#### [Directions for this task]
Check the records below line by line, and report how many lines include the string "section". No other words are needed.

#### [Excerpted data]
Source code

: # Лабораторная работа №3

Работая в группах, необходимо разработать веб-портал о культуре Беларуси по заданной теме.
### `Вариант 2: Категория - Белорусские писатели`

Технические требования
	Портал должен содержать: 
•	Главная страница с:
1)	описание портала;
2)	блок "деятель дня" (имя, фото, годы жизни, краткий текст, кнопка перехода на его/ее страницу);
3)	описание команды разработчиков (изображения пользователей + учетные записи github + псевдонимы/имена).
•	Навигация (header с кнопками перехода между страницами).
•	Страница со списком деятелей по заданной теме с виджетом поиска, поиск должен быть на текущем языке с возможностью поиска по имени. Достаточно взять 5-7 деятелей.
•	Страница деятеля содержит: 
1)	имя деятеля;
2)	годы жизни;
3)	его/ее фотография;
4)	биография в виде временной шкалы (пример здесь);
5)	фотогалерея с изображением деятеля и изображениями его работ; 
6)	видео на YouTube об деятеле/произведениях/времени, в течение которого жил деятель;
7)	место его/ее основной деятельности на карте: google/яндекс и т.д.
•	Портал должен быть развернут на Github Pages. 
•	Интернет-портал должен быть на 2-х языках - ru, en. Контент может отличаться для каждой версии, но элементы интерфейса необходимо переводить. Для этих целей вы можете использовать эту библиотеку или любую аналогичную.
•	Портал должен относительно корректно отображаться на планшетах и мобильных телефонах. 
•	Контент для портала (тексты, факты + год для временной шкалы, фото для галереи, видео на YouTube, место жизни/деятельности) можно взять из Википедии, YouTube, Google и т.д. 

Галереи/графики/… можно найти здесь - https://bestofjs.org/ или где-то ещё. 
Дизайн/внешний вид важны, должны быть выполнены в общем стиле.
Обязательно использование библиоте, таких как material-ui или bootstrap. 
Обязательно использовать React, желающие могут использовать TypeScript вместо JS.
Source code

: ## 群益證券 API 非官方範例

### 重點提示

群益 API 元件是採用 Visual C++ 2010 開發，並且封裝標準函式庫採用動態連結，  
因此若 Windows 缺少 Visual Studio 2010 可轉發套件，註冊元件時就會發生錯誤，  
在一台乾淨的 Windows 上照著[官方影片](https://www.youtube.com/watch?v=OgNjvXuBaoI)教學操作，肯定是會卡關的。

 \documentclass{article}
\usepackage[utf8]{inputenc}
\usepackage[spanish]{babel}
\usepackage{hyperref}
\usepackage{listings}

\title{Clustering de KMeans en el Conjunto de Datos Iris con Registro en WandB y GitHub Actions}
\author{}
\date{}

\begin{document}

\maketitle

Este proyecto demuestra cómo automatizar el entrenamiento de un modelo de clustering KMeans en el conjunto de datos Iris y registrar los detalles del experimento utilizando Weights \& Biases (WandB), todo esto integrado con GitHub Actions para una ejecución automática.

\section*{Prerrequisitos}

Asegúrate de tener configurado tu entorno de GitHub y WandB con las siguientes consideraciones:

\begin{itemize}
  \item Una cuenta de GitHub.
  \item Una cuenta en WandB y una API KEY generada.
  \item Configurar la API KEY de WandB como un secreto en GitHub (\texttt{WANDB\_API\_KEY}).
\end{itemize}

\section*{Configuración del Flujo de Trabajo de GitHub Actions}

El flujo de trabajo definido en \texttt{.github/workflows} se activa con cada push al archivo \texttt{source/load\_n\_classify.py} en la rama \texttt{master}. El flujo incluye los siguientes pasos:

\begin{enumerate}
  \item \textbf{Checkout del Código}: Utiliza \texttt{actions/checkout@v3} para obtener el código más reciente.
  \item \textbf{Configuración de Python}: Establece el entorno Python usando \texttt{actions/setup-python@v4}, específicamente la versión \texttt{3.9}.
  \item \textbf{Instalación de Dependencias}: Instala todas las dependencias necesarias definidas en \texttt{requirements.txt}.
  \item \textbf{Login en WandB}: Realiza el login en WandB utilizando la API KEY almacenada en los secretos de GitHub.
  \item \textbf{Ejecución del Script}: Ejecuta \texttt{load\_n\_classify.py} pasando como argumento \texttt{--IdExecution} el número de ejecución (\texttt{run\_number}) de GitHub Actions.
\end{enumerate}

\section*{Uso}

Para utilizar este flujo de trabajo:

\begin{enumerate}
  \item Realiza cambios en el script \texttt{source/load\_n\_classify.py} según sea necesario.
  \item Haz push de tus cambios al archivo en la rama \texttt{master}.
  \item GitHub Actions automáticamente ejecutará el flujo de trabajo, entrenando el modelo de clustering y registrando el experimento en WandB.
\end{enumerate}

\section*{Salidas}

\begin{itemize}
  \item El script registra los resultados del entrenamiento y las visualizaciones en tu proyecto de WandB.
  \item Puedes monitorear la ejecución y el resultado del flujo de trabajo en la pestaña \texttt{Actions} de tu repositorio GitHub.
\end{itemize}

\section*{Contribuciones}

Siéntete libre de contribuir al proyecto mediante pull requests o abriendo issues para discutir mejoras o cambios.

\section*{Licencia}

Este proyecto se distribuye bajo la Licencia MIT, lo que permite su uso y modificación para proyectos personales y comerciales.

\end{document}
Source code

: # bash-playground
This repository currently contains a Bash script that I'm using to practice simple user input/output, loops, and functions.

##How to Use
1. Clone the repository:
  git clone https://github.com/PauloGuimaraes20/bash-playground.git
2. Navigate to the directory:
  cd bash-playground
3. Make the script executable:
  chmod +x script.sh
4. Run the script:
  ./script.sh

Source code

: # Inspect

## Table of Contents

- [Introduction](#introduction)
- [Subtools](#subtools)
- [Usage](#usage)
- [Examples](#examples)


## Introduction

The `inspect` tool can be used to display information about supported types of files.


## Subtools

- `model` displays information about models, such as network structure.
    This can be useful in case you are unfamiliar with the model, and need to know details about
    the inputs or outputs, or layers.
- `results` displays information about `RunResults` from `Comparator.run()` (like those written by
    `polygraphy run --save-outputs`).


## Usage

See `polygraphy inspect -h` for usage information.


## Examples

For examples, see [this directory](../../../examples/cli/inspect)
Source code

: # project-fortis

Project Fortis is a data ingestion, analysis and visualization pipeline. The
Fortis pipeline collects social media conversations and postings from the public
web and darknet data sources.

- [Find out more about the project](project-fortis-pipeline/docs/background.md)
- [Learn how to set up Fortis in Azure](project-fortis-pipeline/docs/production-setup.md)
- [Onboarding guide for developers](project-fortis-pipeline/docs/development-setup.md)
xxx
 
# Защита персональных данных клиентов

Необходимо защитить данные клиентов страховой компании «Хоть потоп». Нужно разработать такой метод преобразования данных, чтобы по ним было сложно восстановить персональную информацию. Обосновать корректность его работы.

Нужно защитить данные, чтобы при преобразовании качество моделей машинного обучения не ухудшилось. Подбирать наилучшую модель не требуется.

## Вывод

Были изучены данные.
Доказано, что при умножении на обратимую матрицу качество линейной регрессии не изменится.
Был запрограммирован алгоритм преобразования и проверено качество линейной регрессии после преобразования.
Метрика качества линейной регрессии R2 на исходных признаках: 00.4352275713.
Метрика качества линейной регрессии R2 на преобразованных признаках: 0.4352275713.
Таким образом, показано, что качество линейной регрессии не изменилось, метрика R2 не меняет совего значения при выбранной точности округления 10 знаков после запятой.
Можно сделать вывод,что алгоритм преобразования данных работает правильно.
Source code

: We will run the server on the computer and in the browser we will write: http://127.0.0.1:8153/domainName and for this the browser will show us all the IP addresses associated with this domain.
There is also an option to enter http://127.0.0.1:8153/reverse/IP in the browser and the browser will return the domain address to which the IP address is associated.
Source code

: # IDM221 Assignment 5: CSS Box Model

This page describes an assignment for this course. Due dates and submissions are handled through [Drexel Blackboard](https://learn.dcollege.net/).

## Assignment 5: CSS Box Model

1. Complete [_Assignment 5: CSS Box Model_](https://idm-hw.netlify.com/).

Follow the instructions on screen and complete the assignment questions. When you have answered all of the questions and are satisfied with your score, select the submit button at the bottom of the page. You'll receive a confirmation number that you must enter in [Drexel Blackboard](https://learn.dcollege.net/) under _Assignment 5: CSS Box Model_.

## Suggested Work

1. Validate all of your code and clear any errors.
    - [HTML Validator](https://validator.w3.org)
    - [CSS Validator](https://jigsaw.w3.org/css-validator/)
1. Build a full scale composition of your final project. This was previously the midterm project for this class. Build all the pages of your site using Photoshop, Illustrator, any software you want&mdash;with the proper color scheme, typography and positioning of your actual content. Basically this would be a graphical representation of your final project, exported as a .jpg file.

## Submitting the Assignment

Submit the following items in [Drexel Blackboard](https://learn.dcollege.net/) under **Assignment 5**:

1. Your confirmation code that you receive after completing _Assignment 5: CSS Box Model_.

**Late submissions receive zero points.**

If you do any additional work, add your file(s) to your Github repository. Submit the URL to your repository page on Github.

#### [Output for this exercise]
6